SUMMARY OF THE INVENTION

The present invention provide a method for reverse link overload control.


In one embodiment, the method includes adjusting an overload control threshold based on at least one outage event metric and overload control history. Overload control is performed based on the overload control threshold.


For example, the outage metric may be based on a number of erasures on a control channel, a number of bad frames received over at least one traffic channel, and/or a variance of the received signal strength indication during a frame.


In one embodiment, the adjusting step leaves the overload control threshold unchanged if the overload control history indicates no rate reductions have occurred.


In another embodiment, the adjusting step reduces the overload control threshold if the overload control history indicates at least one rate reduction has occurred and the outage metric indicates an outage event.

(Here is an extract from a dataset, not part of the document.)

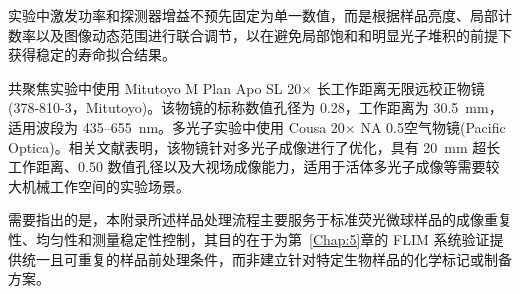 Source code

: 实验中激发功率和探测器增益不预先固定为单一数值，而是根据样品亮度、局部计数率以及图像动态范围进行联合调节，以在避免局部饱和和明显光子堆积的前提下获得稳定的寿命拟合结果。

共聚焦实验中使用 Mitutoyo M Plan Apo SL 20$\times$ 长工作距离无限远校正物镜(378-810-3，Mitutoyo)。该物镜的标称数值孔径为 0.28，工作距离为 30.5~mm，适用波段为 435--655~nm\cite{Mitutoyo20xSpec}。多光子实验中使用 Cousa 20$\times$ NA 0.5空气物镜(Pacific Optica)。相关文献表明，该物镜针对多光子成像进行了优化，具有 20~mm 超长工作距离、0.50 数值孔径以及大视场成像能力，适用于活体多光子成像等需要较大机械工作空间的实验场景\cite{RN1262}。

需要指出的是，本附录所述样品处理流程主要服务于标准荧光微球样品的成像重复性、均匀性和测量稳定性控制，其目的在于为第~\ref{Chap:5}章的 FLIM 系统验证提供统一且可重复的样品前处理条件，而非建立针对特定生物样品的化学标记或制备方案。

In an still further embodiment, the adjusting step increases the overload control threshold if the overload control history indicates at least one rate reduction has occurred and the outage metric indicates no an outage event.


In yet another embodiment, a noise floor is established based on a determination of whether access terminals in a serving area support a silence interval.




BRIEF DESCRIPTION OF THE DRAWINGS

The present invention will become more fully understood from the detailed description given herein below and the accompanying drawings which are given by way of illustration only, wherein like reference numerals designate corresponding parts in the various drawings, and wherein:



FIG. 1 illustrates portions of a base station and radio network controller according to an embodiment of the present invention in detail;



FIG. 2 illustrates a flow chart of a method of ROC set point adjustment according to one embodiment of the present invention; and



FIG. 3 illustrates the silence interval in a cdma2000 wireless communication system.




DETAILED DESCRIPTION OF EXAMPLE EMBODIMENTS


FIG. 1 illustrates portions of a base station and radio network controller according to an embodiment of the present invention in detail. For the purposes of example only, the embodiment of FIG. 1 will be described as being part of a cdma2000 wireless communication network. However, it will be understood from the description of the invention, that the present invention is not limited to this wireless communication standard.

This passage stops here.